TASK:
Everything from the opening line of the listing below to the line that has "## Loop 4: Product Owner Decision", inclusive, should be returned exactly, except the pictures.

SOURCE DATA:
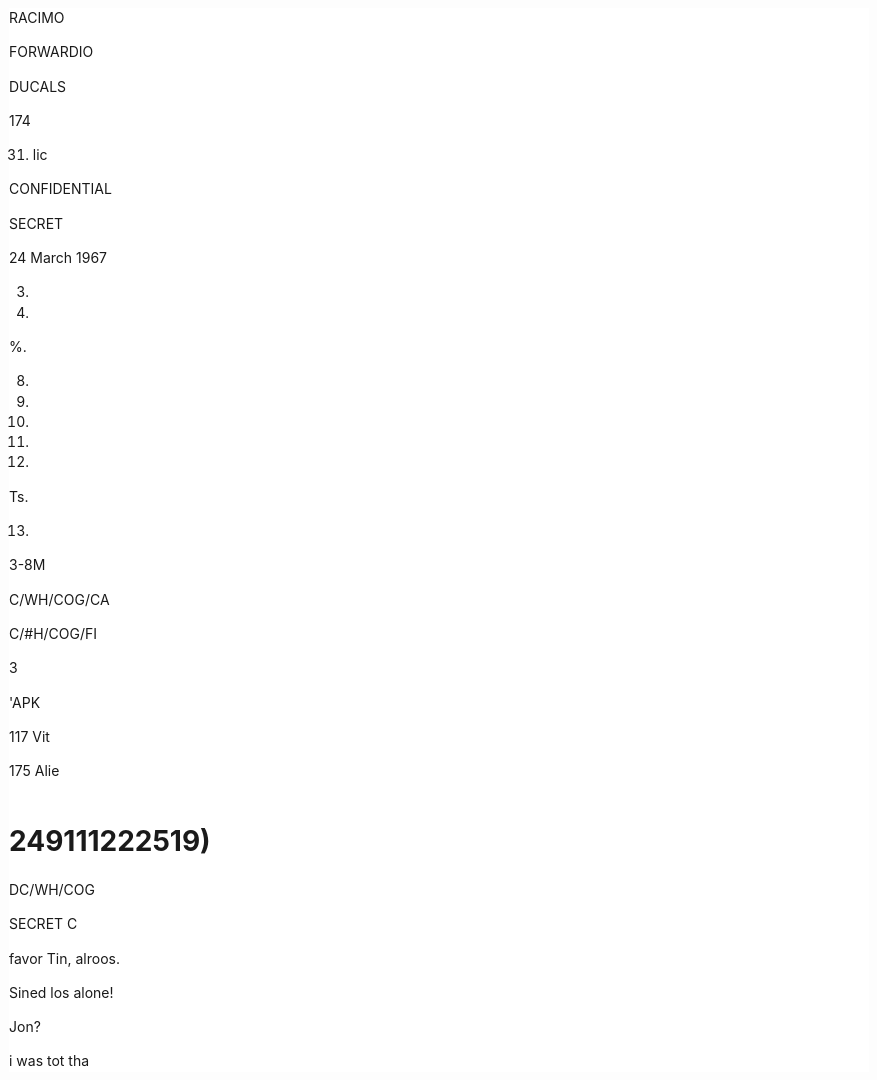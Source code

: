 RACIMO

FORWARDIO

DUCALS

174

31. lic

CONFIDENTIAL

SECRET

24 March 1967

3.

6.

%.

8.

10.

11.

12.

13.

Ts.

13.

3-8M

C/WH/COG/CA

C/#H/COG/FI

3

'APK

117 Vit

175 Alie

# 249111222519)

DC/WH/COG

SECRET C

favor Tin, alroos.

Sined los alone!

Jon?

i was tot tha
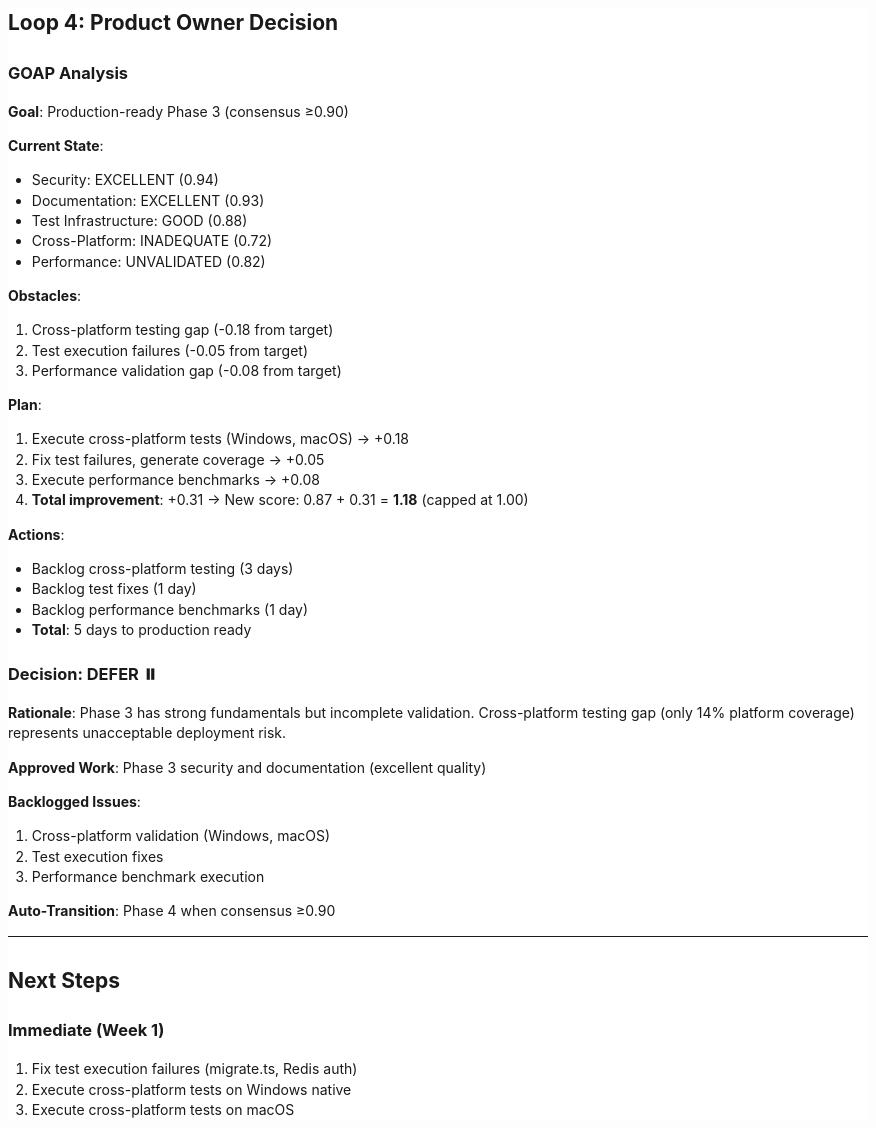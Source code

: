 
## Loop 4: Product Owner Decision

### GOAP Analysis

**Goal**: Production-ready Phase 3 (consensus ≥0.90)

**Current State**:
- Security: EXCELLENT (0.94)
- Documentation: EXCELLENT (0.93)
- Test Infrastructure: GOOD (0.88)
- Cross-Platform: INADEQUATE (0.72)
- Performance: UNVALIDATED (0.82)

**Obstacles**:
1. Cross-platform testing gap (-0.18 from target)
2. Test execution failures (-0.05 from target)
3. Performance validation gap (-0.08 from target)

**Plan**:
1. Execute cross-platform tests (Windows, macOS) → +0.18
2. Fix test failures, generate coverage → +0.05
3. Execute performance benchmarks → +0.08
4. **Total improvement**: +0.31 → New score: 0.87 + 0.31 = **1.18** (capped at 1.00)

**Actions**:
- Backlog cross-platform testing (3 days)
- Backlog test fixes (1 day)
- Backlog performance benchmarks (1 day)
- **Total**: 5 days to production ready

### Decision: **DEFER** ⏸️

**Rationale**: Phase 3 has strong fundamentals but incomplete validation. Cross-platform testing gap (only 14% platform coverage) represents unacceptable deployment risk.

**Approved Work**: Phase 3 security and documentation (excellent quality)

**Backlogged Issues**:
1. Cross-platform validation (Windows, macOS)
2. Test execution fixes
3. Performance benchmark execution

**Auto-Transition**: Phase 4 when consensus ≥0.90

---

## Next Steps

### Immediate (Week 1)
1. Fix test execution failures (migrate.ts, Redis auth)
2. Execute cross-platform tests on Windows native
3. Execute cross-platform tests on macOS
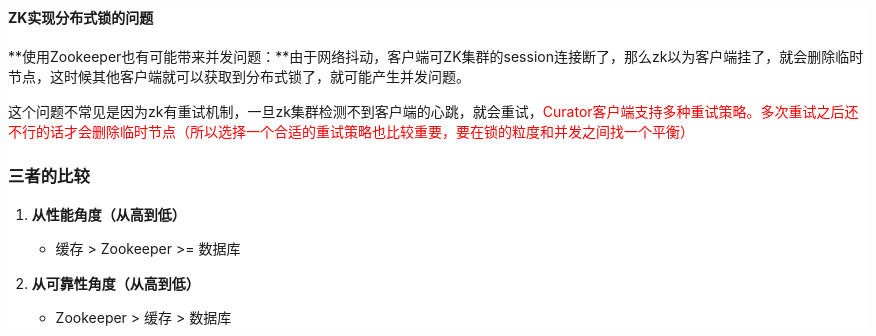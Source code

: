 

#### ZK实现分布式锁的问题

​	**使用Zookeeper也有可能带来并发问题：**由于网络抖动，客户端可ZK集群的session连接断了，那么zk以为客户端挂了，就会删除临时节点，这时候其他客户端就可以获取到分布式锁了，就可能产生并发问题。

​	这个问题不常见是因为zk有重试机制，一旦zk集群检测不到客户端的心跳，就会重试，<font color=red>Curator客户端支持多种重试策略。多次重试之后还不行的话才会删除临时节点（所以选择一个合适的重试策略也比较重要，要在锁的粒度和并发之间找一个平衡）</font>



### 三者的比较

1. **从性能角度（从高到低）**
   - 缓存 > Zookeeper >= 数据库

2. **从可靠性角度（从高到低）**
   - Zookeeper > 缓存 > 数据库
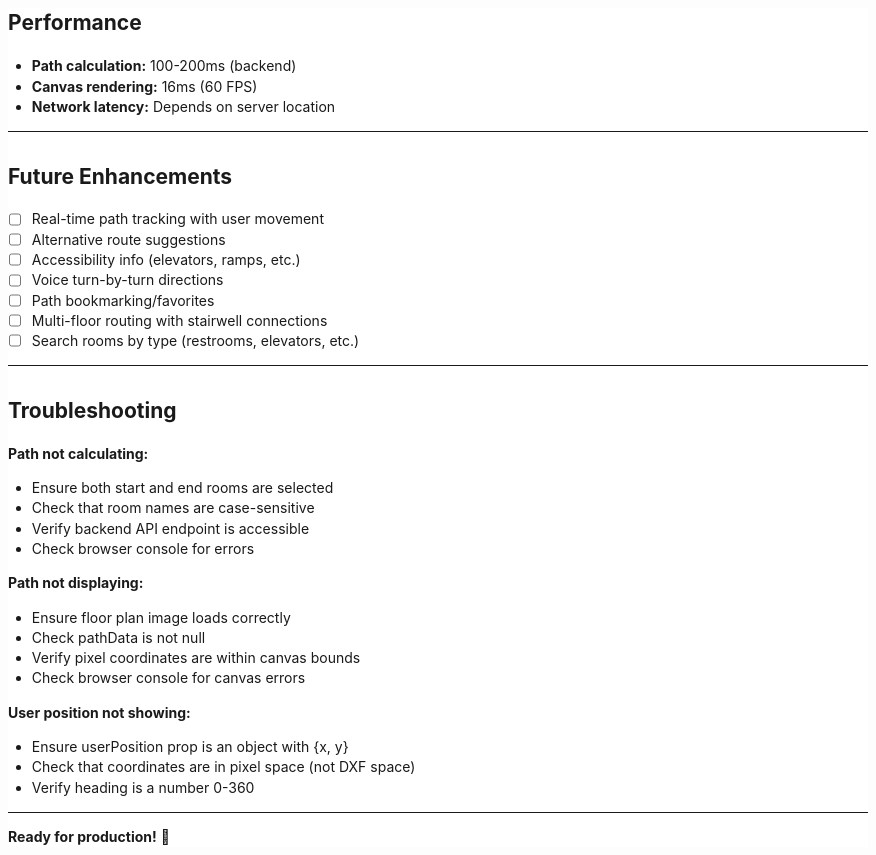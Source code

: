## Performance

- **Path calculation:** 100-200ms (backend)
- **Canvas rendering:** 16ms (60 FPS)
- **Network latency:** Depends on server location

---

## Future Enhancements

- [ ] Real-time path tracking with user movement
- [ ] Alternative route suggestions
- [ ] Accessibility info (elevators, ramps, etc.)
- [ ] Voice turn-by-turn directions
- [ ] Path bookmarking/favorites
- [ ] Multi-floor routing with stairwell connections
- [ ] Search rooms by type (restrooms, elevators, etc.)

---

## Troubleshooting

**Path not calculating:**
- Ensure both start and end rooms are selected
- Check that room names are case-sensitive
- Verify backend API endpoint is accessible
- Check browser console for errors

**Path not displaying:**
- Ensure floor plan image loads correctly
- Check pathData is not null
- Verify pixel coordinates are within canvas bounds
- Check browser console for canvas errors

**User position not showing:**
- Ensure userPosition prop is an object with {x, y}
- Check that coordinates are in pixel space (not DXF space)
- Verify heading is a number 0-360

---

**Ready for production!** 🚀



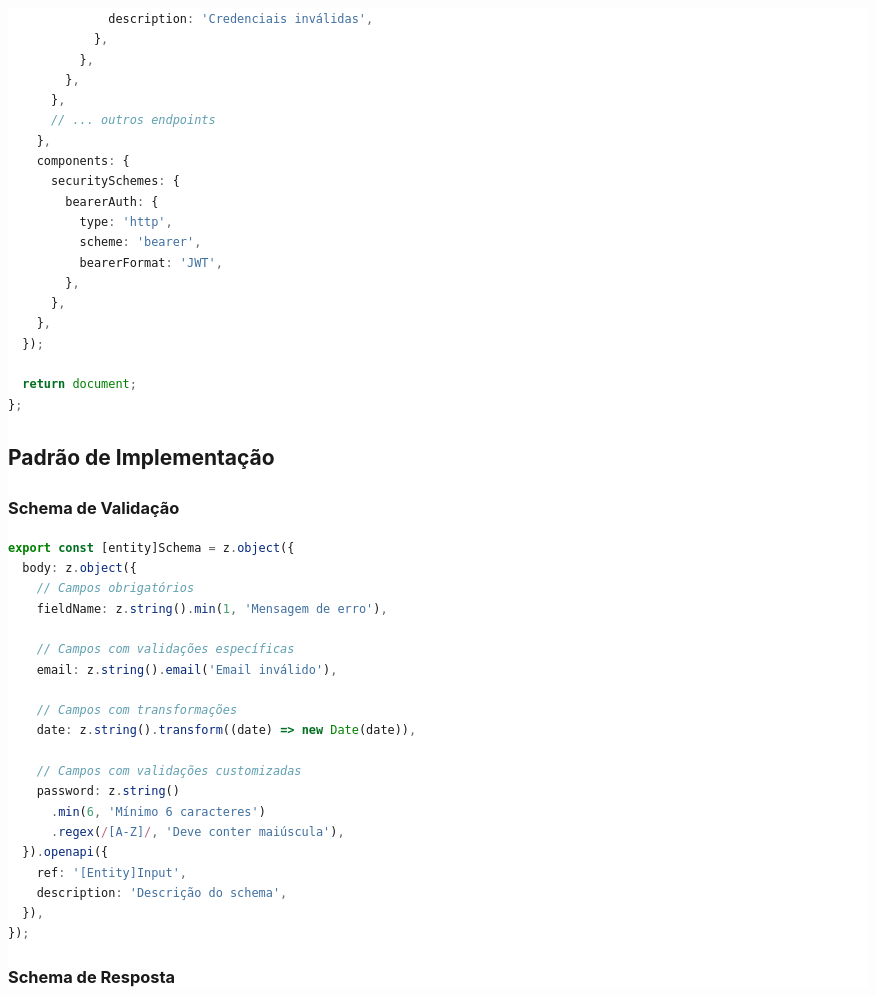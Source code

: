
 ```typescript
              description: 'Credenciais inválidas',
            },
          },
        },
      },
      // ... outros endpoints
    },
    components: {
      securitySchemes: {
        bearerAuth: {
          type: 'http',
          scheme: 'bearer',
          bearerFormat: 'JWT',
        },
      },
    },
  });

  return document;
};
```

## Padrão de Implementação

### Schema de Validação

```typescript
export const [entity]Schema = z.object({
  body: z.object({
    // Campos obrigatórios
    fieldName: z.string().min(1, 'Mensagem de erro'),

    // Campos com validações específicas
    email: z.string().email('Email inválido'),

    // Campos com transformações
    date: z.string().transform((date) => new Date(date)),

    // Campos com validações customizadas
    password: z.string()
      .min(6, 'Mínimo 6 caracteres')
      .regex(/[A-Z]/, 'Deve conter maiúscula'),
  }).openapi({
    ref: '[Entity]Input',
    description: 'Descrição do schema',
  }),
});
```

### Schema de Resposta
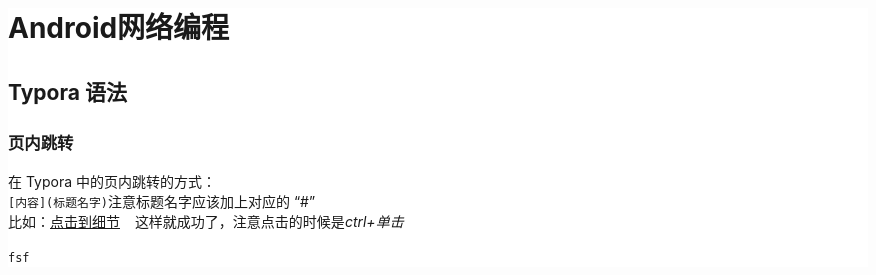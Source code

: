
 ```
```



# Android网络编程



## Typora 语法  

### 页内跳转

在 Typora 中的页内跳转的方式：    
`[内容](标题名字)`注意标题名字应该加上对应的 “#”    
比如：[点击到细节](#细节)        &ensp;            这样就成功了，注意点击的时候是*ctrl+单击* 









``` 
fsf
```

ANSWER SECTION:
Source code

: RACIMO

FORWARDIO

DUCALS

174

31. lic

CONFIDENTIAL

SECRET

24 March 1967

3.

6.

%.

8.

10.

11.

12.

13.

Ts.

13.

3-8M

C/WH/COG/CA

C/#H/COG/FI

3

'APK

117 Vit

175 Alie

# 249111222519)

DC/WH/COG

SECRET C

favor Tin, alroos.

Sined los alone!

Jon?

i was tot tha
Source code

: 
## Loop 4: Product Owner Decision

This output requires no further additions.